February 17, 2016

Our scientists will be available during the following times to discuss their posters. If you miss these times, visit us at booth 419.

THURSDAY, MARCH 10, 10:30a-12:00p

291- John Thompson, PhD: Two exomes are better than one; Orthogonal NGS for Clinical Diagnostics
Whole exome/genome sequencing studies have revolutionized the diagnosis of genetic disorders. However, typical high-throughput sequencing strategies require Sanger confirmation to meet the exacting demands of clinical diagnostic sequencing. To address this gap, we tested orthogonal next-generation platforms that employ complementary target capture and sequencing chemistries to improve call accuracy at a genome scale. DNA is captured using bait-based hybridization followed by Illumina NextSeq sequencing. In parallel, DNA is captured using amplification-based selection followed by Ion Proton semiconductor sequencing. Applying this to NA12878, we found our dual NGS approach to be as accurate as Sanger for orthogonally confirmed variants (~95% of total). Overall variant sensitivity improves as each method covered thousands of coding exons missed by the other. We conclude that orthogonal NGS offers improvements in sensitivity and specificity of variant calling, greatly reducing time and expense of Sanger and enabling physicians and patients to act on information more quickly.

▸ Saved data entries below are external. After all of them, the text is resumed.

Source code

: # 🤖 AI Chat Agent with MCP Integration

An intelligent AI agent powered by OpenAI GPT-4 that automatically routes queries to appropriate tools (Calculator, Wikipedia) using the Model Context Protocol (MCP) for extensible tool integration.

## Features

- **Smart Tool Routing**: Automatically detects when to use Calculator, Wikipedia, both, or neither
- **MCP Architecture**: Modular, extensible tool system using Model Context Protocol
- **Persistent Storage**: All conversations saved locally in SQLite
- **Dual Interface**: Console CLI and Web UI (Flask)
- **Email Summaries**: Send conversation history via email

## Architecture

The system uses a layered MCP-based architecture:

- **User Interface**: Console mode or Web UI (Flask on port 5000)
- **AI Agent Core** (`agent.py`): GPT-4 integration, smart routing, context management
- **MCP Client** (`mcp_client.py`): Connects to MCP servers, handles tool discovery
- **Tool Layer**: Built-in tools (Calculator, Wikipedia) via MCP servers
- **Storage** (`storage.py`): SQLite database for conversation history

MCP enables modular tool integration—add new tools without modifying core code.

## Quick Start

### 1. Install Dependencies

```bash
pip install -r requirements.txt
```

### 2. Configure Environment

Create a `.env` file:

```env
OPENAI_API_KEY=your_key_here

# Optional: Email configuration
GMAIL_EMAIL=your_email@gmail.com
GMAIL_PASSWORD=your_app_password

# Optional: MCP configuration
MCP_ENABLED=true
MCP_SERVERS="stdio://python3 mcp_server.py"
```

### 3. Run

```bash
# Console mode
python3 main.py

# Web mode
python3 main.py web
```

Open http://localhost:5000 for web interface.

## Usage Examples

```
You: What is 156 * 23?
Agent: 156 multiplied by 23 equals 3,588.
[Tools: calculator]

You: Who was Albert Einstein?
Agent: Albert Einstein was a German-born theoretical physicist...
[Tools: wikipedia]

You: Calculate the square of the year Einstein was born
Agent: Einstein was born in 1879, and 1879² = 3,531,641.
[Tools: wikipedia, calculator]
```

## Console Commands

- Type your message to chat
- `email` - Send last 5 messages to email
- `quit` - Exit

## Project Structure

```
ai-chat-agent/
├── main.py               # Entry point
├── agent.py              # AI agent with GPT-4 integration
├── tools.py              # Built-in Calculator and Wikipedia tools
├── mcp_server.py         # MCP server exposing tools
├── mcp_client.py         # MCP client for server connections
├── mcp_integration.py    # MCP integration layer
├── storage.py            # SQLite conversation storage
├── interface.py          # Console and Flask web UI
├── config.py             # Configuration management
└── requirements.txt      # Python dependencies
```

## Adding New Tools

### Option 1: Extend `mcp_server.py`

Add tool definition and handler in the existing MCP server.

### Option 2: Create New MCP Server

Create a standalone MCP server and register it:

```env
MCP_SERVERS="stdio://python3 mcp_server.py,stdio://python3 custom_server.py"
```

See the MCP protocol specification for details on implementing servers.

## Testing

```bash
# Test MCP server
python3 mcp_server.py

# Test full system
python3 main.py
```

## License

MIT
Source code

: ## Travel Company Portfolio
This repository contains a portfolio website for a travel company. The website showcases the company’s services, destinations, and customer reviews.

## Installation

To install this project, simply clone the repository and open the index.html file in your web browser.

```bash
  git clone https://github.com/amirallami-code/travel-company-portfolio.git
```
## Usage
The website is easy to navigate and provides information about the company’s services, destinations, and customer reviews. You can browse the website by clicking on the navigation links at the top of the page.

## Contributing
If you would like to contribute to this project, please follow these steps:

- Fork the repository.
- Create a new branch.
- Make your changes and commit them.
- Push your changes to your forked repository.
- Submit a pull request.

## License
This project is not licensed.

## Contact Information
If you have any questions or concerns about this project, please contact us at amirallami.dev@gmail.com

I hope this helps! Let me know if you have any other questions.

511- Natalie Vena, MS, CGC: Variant Reanalysis and Rates of Reclassification: One Laboratory’s Experience and Practical Considerations for Practice
Over the past decade, the amount of genetic knowledge accessible to the public has grown rapidly, as new data repositories and tools for analysis have been introduced. The abundance of information, together with advances in knowledge have drastically changed how laboratories interpret existing and forthcoming clinical genetic data. As this knowledge grows, the ability of a clinical genetic testing laboratory to maintain variant classifications with the most up-to-date evidence is challenged. As noted in many laboratory reports, variant classifications are based on currently available literature and database resources and are subject to change with the advancement of knowledge.  Although laboratories typically have variant reanalysis policies, these policies and practices vary among laboratories. The current American College of Medical Genetics and Genomics (ACMG) standards and guidelines recommend, “laboratories should provide clear policies on the reanalysis of data from genetic testing and whether additional charges for reanalysis may apply;” Nonetheless, specific industry standards do not exist. Many factors, including time and resources, can impact a laboratory’s policy. However, there is limited data available regarding rates of reclassification and the factors influencing these reanalysis policies.  In considering the lack of standards for variant reanalysis in the clinical laboratory setting, we sought to investigate the rates of reclassification and the impact this process has on resources, policies, and practice.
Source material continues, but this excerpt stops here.